## [Data supplied]

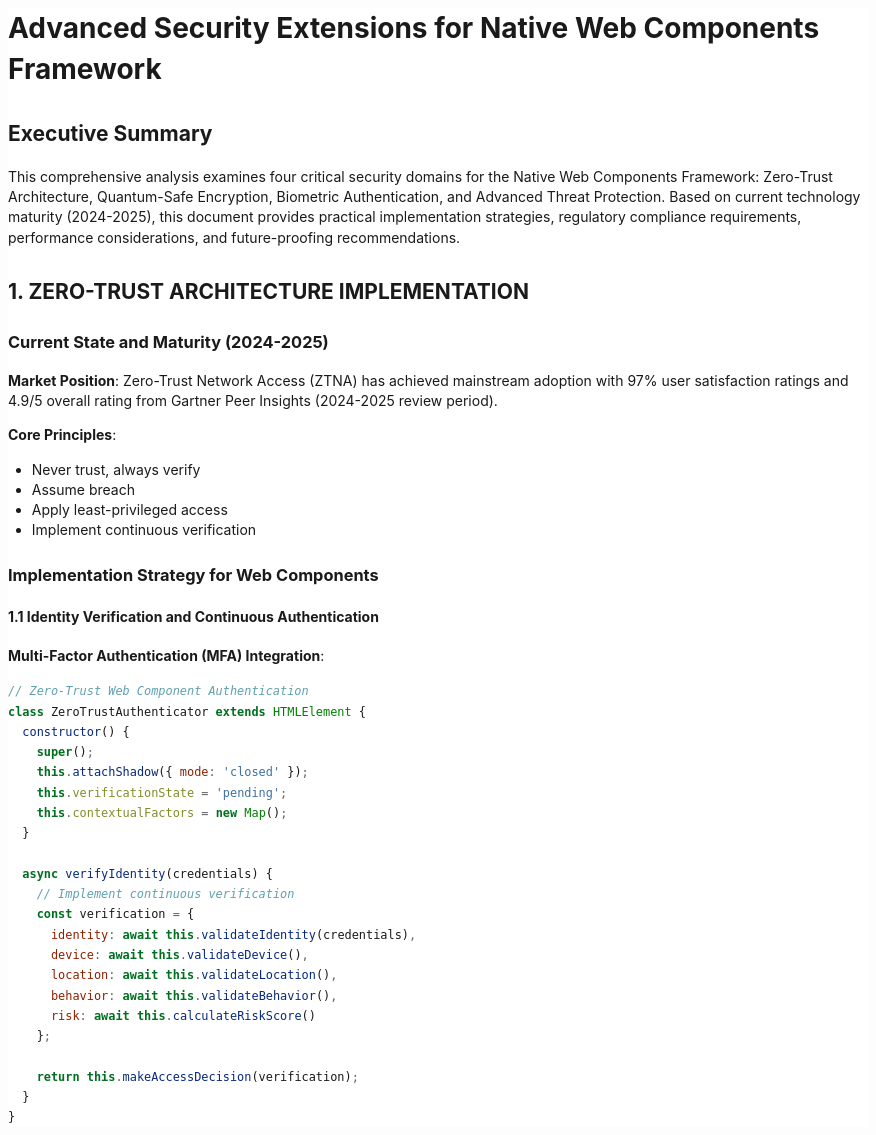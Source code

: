 # Advanced Security Extensions for Native Web Components Framework

## Executive Summary

This comprehensive analysis examines four critical security domains for the Native Web Components Framework: Zero-Trust Architecture, Quantum-Safe Encryption, Biometric Authentication, and Advanced Threat Protection. Based on current technology maturity (2024-2025), this document provides practical implementation strategies, regulatory compliance requirements, performance considerations, and future-proofing recommendations.

## 1. ZERO-TRUST ARCHITECTURE IMPLEMENTATION

### Current State and Maturity (2024-2025)

**Market Position**: Zero-Trust Network Access (ZTNA) has achieved mainstream adoption with 97% user satisfaction ratings and 4.9/5 overall rating from Gartner Peer Insights (2024-2025 review period).

**Core Principles**:
- Never trust, always verify
- Assume breach
- Apply least-privileged access
- Implement continuous verification

### Implementation Strategy for Web Components

#### 1.1 Identity Verification and Continuous Authentication

**Multi-Factor Authentication (MFA) Integration**:
```javascript
// Zero-Trust Web Component Authentication
class ZeroTrustAuthenticator extends HTMLElement {
  constructor() {
    super();
    this.attachShadow({ mode: 'closed' });
    this.verificationState = 'pending';
    this.contextualFactors = new Map();
  }

  async verifyIdentity(credentials) {
    // Implement continuous verification
    const verification = {
      identity: await this.validateIdentity(credentials),
      device: await this.validateDevice(),
      location: await this.validateLocation(),
      behavior: await this.validateBehavior(),
      risk: await this.calculateRiskScore()
    };
    
    return this.makeAccessDecision(verification);
  }
}
```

## [Assignment]
Repeat the material above word for word and skip every image in it.

## [Answer below]
Source code

: # Advanced Security Extensions for Native Web Components Framework

## Executive Summary

This comprehensive analysis examines four critical security domains for the Native Web Components Framework: Zero-Trust Architecture, Quantum-Safe Encryption, Biometric Authentication, and Advanced Threat Protection. Based on current technology maturity (2024-2025), this document provides practical implementation strategies, regulatory compliance requirements, performance considerations, and future-proofing recommendations.

## 1. ZERO-TRUST ARCHITECTURE IMPLEMENTATION

### Current State and Maturity (2024-2025)

**Market Position**: Zero-Trust Network Access (ZTNA) has achieved mainstream adoption with 97% user satisfaction ratings and 4.9/5 overall rating from Gartner Peer Insights (2024-2025 review period).

**Core Principles**:
- Never trust, always verify
- Assume breach
- Apply least-privileged access
- Implement continuous verification

### Implementation Strategy for Web Components

#### 1.1 Identity Verification and Continuous Authentication

**Multi-Factor Authentication (MFA) Integration**:
```javascript
// Zero-Trust Web Component Authentication
class ZeroTrustAuthenticator extends HTMLElement {
  constructor() {
    super();
    this.attachShadow({ mode: 'closed' });
    this.verificationState = 'pending';
    this.contextualFactors = new Map();
  }

  async verifyIdentity(credentials) {
    // Implement continuous verification
    const verification = {
      identity: await this.validateIdentity(credentials),
      device: await this.validateDevice(),
      location: await this.validateLocation(),
      behavior: await this.validateBehavior(),
      risk: await this.calculateRiskScore()
    };
    
    return this.makeAccessDecision(verification);
  }
}
```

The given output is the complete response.